=== EXTRACTED INFORMATION ===
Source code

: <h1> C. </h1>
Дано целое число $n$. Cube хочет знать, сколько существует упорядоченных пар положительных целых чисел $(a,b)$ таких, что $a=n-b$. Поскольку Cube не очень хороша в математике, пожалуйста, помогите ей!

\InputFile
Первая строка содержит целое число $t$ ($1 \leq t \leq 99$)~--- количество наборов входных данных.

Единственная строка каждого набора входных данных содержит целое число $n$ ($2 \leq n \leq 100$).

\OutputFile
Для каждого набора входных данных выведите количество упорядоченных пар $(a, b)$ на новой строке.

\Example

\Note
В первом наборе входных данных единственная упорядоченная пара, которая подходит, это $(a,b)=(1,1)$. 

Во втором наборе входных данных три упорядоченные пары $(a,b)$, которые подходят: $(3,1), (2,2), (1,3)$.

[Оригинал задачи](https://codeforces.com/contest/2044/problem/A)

=== PROBLEM STATEMENT ===
Each line from the start of the records through the line holding "Первая строка содержит" must be returned exactly; nothing else belongs in the answer.

=== COMPLETED TASK ===
Source code

: <h1> C. </h1>
Дано целое число $n$. Cube хочет знать, сколько существует упорядоченных пар положительных целых чисел $(a,b)$ таких, что $a=n-b$. Поскольку Cube не очень хороша в математике, пожалуйста, помогите ей!

\InputFile
Первая строка содержит целое число $t$ ($1 \leq t \leq 99$)~--- количество наборов входных данных.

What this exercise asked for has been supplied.